__Data shown__.

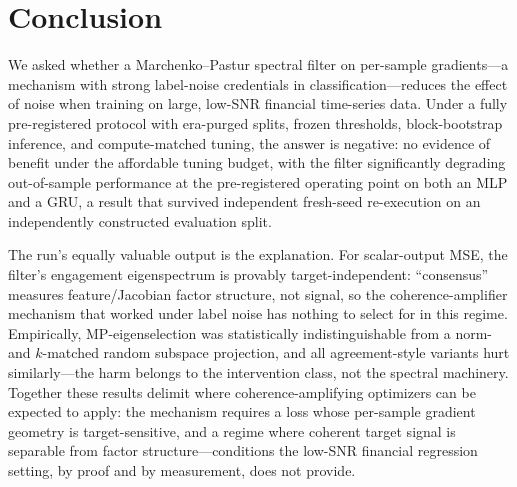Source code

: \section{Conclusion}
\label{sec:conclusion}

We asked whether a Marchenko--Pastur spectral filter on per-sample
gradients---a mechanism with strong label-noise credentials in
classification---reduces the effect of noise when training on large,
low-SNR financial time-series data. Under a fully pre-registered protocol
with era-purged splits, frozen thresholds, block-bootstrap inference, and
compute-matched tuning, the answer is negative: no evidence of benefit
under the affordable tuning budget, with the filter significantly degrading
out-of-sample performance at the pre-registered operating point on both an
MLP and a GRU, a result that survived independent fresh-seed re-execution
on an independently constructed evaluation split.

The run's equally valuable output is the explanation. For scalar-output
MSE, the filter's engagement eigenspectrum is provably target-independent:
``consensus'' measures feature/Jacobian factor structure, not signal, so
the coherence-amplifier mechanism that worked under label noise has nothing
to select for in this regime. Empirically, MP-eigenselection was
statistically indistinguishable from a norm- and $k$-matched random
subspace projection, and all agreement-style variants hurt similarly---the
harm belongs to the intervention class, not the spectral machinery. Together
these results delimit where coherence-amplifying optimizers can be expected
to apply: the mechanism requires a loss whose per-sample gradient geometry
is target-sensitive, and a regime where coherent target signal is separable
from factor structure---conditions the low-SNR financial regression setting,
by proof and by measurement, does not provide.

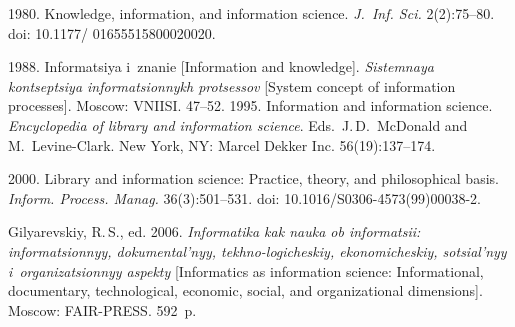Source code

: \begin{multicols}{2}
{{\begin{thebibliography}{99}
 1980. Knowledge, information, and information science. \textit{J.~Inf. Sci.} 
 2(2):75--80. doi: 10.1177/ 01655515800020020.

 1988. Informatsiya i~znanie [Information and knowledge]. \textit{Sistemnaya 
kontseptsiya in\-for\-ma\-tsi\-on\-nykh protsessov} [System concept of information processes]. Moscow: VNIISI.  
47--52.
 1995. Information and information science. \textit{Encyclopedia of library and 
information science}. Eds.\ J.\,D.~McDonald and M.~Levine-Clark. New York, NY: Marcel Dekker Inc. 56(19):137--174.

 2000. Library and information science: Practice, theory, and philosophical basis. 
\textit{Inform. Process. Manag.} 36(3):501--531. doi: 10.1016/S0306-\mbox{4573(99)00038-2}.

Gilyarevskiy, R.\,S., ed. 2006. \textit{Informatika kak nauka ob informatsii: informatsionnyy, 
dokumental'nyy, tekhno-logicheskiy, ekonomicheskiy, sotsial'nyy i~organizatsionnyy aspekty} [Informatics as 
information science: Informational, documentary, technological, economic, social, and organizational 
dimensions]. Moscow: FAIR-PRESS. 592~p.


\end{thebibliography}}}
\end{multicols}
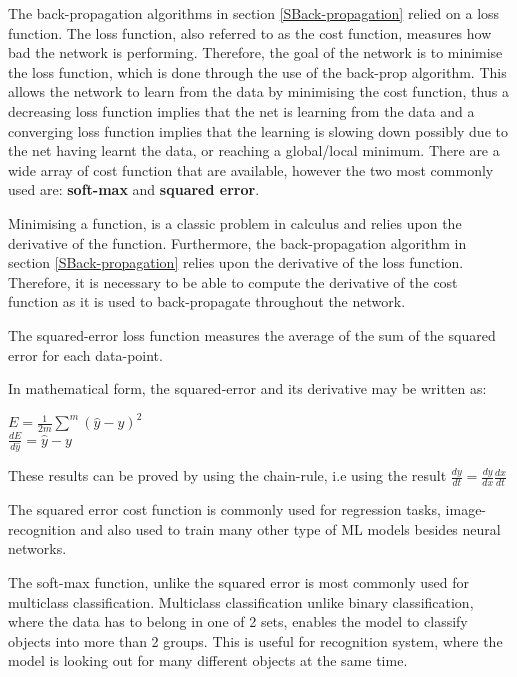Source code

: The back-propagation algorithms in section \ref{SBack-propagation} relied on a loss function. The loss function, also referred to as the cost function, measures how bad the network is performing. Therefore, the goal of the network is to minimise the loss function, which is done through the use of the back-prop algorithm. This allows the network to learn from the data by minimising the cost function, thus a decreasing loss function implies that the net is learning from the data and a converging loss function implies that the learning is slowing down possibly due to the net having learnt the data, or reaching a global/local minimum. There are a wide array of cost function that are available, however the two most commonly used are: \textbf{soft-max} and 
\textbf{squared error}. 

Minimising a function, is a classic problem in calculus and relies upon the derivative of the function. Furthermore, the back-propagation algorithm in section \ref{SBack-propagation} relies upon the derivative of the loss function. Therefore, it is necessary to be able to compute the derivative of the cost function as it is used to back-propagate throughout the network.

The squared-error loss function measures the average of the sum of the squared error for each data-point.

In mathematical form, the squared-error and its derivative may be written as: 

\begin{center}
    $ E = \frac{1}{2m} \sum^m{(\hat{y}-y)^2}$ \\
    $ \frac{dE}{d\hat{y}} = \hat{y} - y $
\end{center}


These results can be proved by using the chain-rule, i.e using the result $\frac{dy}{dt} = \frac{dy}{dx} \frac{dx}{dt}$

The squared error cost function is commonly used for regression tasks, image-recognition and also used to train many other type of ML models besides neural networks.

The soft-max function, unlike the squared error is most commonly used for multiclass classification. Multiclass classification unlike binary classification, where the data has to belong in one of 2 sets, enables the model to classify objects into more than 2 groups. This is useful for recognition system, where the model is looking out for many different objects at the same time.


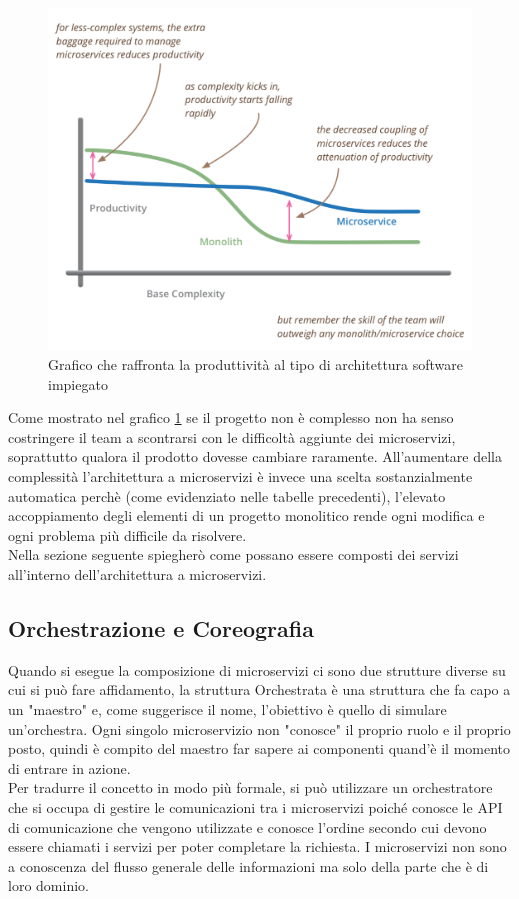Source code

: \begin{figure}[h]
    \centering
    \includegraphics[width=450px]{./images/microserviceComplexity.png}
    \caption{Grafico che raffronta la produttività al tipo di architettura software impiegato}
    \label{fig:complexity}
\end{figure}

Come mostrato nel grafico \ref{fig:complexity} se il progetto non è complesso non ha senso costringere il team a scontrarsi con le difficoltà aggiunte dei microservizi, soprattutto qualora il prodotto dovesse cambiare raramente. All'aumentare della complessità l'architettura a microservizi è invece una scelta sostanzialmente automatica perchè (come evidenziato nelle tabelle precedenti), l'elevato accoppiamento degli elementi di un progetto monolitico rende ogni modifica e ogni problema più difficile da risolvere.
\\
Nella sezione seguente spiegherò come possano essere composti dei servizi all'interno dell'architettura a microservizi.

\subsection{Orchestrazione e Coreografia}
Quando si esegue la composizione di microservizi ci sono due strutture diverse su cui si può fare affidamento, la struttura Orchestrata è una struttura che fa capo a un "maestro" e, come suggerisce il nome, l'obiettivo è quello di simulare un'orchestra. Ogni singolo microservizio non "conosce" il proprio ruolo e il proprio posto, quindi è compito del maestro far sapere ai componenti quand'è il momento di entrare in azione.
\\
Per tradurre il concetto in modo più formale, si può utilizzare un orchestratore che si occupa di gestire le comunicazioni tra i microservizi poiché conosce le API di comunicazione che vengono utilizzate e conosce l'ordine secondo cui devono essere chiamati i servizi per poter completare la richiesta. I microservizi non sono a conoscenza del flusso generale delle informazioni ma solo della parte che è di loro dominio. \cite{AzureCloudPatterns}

__Aim of the exercise__. Print all the lines above again exactly, without any pictures.

__Exercise result__.
Source code

: \section{Conclusion}
\label{sec:conclusion}

We asked whether a Marchenko--Pastur spectral filter on per-sample
gradients---a mechanism with strong label-noise credentials in
classification---reduces the effect of noise when training on large,
low-SNR financial time-series data. Under a fully pre-registered protocol
with era-purged splits, frozen thresholds, block-bootstrap inference, and
compute-matched tuning, the answer is negative: no evidence of benefit
under the affordable tuning budget, with the filter significantly degrading
out-of-sample performance at the pre-registered operating point on both an
MLP and a GRU, a result that survived independent fresh-seed re-execution
on an independently constructed evaluation split.

The run's equally valuable output is the explanation. For scalar-output
MSE, the filter's engagement eigenspectrum is provably target-independent:
``consensus'' measures feature/Jacobian factor structure, not signal, so
the coherence-amplifier mechanism that worked under label noise has nothing
to select for in this regime. Empirically, MP-eigenselection was
statistically indistinguishable from a norm- and $k$-matched random
subspace projection, and all agreement-style variants hurt similarly---the
harm belongs to the intervention class, not the spectral machinery. Together
these results delimit where coherence-amplifying optimizers can be expected
to apply: the mechanism requires a loss whose per-sample gradient geometry
is target-sensitive, and a regime where coherent target signal is separable
from factor structure---conditions the low-SNR financial regression setting,
by proof and by measurement, does not provide.

Source code

: \begin{multicols}{2}
{{\begin{thebibliography}{99}
 1980. Knowledge, information, and information science. \textit{J.~Inf. Sci.} 
 2(2):75--80. doi: 10.1177/ 01655515800020020.

 1988. Informatsiya i~znanie [Information and knowledge]. \textit{Sistemnaya 
kontseptsiya in\-for\-ma\-tsi\-on\-nykh protsessov} [System concept of information processes]. Moscow: VNIISI.  
47--52.
 1995. Information and information science. \textit{Encyclopedia of library and 
information science}. Eds.\ J.\,D.~McDonald and M.~Levine-Clark. New York, NY: Marcel Dekker Inc. 56(19):137--174.

 2000. Library and information science: Practice, theory, and philosophical basis. 
\textit{Inform. Process. Manag.} 36(3):501--531. doi: 10.1016/S0306-\mbox{4573(99)00038-2}.

Gilyarevskiy, R.\,S., ed. 2006. \textit{Informatika kak nauka ob informatsii: informatsionnyy, 
dokumental'nyy, tekhno-logicheskiy, ekonomicheskiy, sotsial'nyy i~organizatsionnyy aspekty} [Informatics as 
information science: Informational, documentary, technological, economic, social, and organizational 
dimensions]. Moscow: FAIR-PRESS. 592~p.


\end{thebibliography}}}
\end{multicols}
Source code

: The back-propagation algorithms in section \ref{SBack-propagation} relied on a loss function. The loss function, also referred to as the cost function, measures how bad the network is performing. Therefore, the goal of the network is to minimise the loss function, which is done through the use of the back-prop algorithm. This allows the network to learn from the data by minimising the cost function, thus a decreasing loss function implies that the net is learning from the data and a converging loss function implies that the learning is slowing down possibly due to the net having learnt the data, or reaching a global/local minimum. There are a wide array of cost function that are available, however the two most commonly used are: \textbf{soft-max} and 
\textbf{squared error}. 

Minimising a function, is a classic problem in calculus and relies upon the derivative of the function. Furthermore, the back-propagation algorithm in section \ref{SBack-propagation} relies upon the derivative of the loss function. Therefore, it is necessary to be able to compute the derivative of the cost function as it is used to back-propagate throughout the network.

The squared-error loss function measures the average of the sum of the squared error for each data-point.

In mathematical form, the squared-error and its derivative may be written as: 

\begin{center}
    $ E = \frac{1}{2m} \sum^m{(\hat{y}-y)^2}$ \\
    $ \frac{dE}{d\hat{y}} = \hat{y} - y $
\end{center}


These results can be proved by using the chain-rule, i.e using the result $\frac{dy}{dt} = \frac{dy}{dx} \frac{dx}{dt}$

The squared error cost function is commonly used for regression tasks, image-recognition and also used to train many other type of ML models besides neural networks.

The soft-max function, unlike the squared error is most commonly used for multiclass classification. Multiclass classification unlike binary classification, where the data has to belong in one of 2 sets, enables the model to classify objects into more than 2 groups. This is useful for recognition system, where the model is looking out for many different objects at the same time.


Source code

: \begin{figure}[h]
    \centering
    \includegraphics[width=450px]{./images/microserviceComplexity.png}
    \caption{Grafico che raffronta la produttività al tipo di architettura software impiegato}
    \label{fig:complexity}
\end{figure}

Come mostrato nel grafico \ref{fig:complexity} se il progetto non è complesso non ha senso costringere il team a scontrarsi con le difficoltà aggiunte dei microservizi, soprattutto qualora il prodotto dovesse cambiare raramente. All'aumentare della complessità l'architettura a microservizi è invece una scelta sostanzialmente automatica perchè (come evidenziato nelle tabelle precedenti), l'elevato accoppiamento degli elementi di un progetto monolitico rende ogni modifica e ogni problema più difficile da risolvere.
\\
Nella sezione seguente spiegherò come possano essere composti dei servizi all'interno dell'architettura a microservizi.

\subsection{Orchestrazione e Coreografia}
Quando si esegue la composizione di microservizi ci sono due strutture diverse su cui si può fare affidamento, la struttura Orchestrata è una struttura che fa capo a un "maestro" e, come suggerisce il nome, l'obiettivo è quello di simulare un'orchestra. Ogni singolo microservizio non "conosce" il proprio ruolo e il proprio posto, quindi è compito del maestro far sapere ai componenti quand'è il momento di entrare in azione.
\\
Per tradurre il concetto in modo più formale, si può utilizzare un orchestratore che si occupa di gestire le comunicazioni tra i microservizi poiché conosce le API di comunicazione che vengono utilizzate e conosce l'ordine secondo cui devono essere chiamati i servizi per poter completare la richiesta. I microservizi non sono a conoscenza del flusso generale delle informazioni ma solo della parte che è di loro dominio. \cite{AzureCloudPatterns}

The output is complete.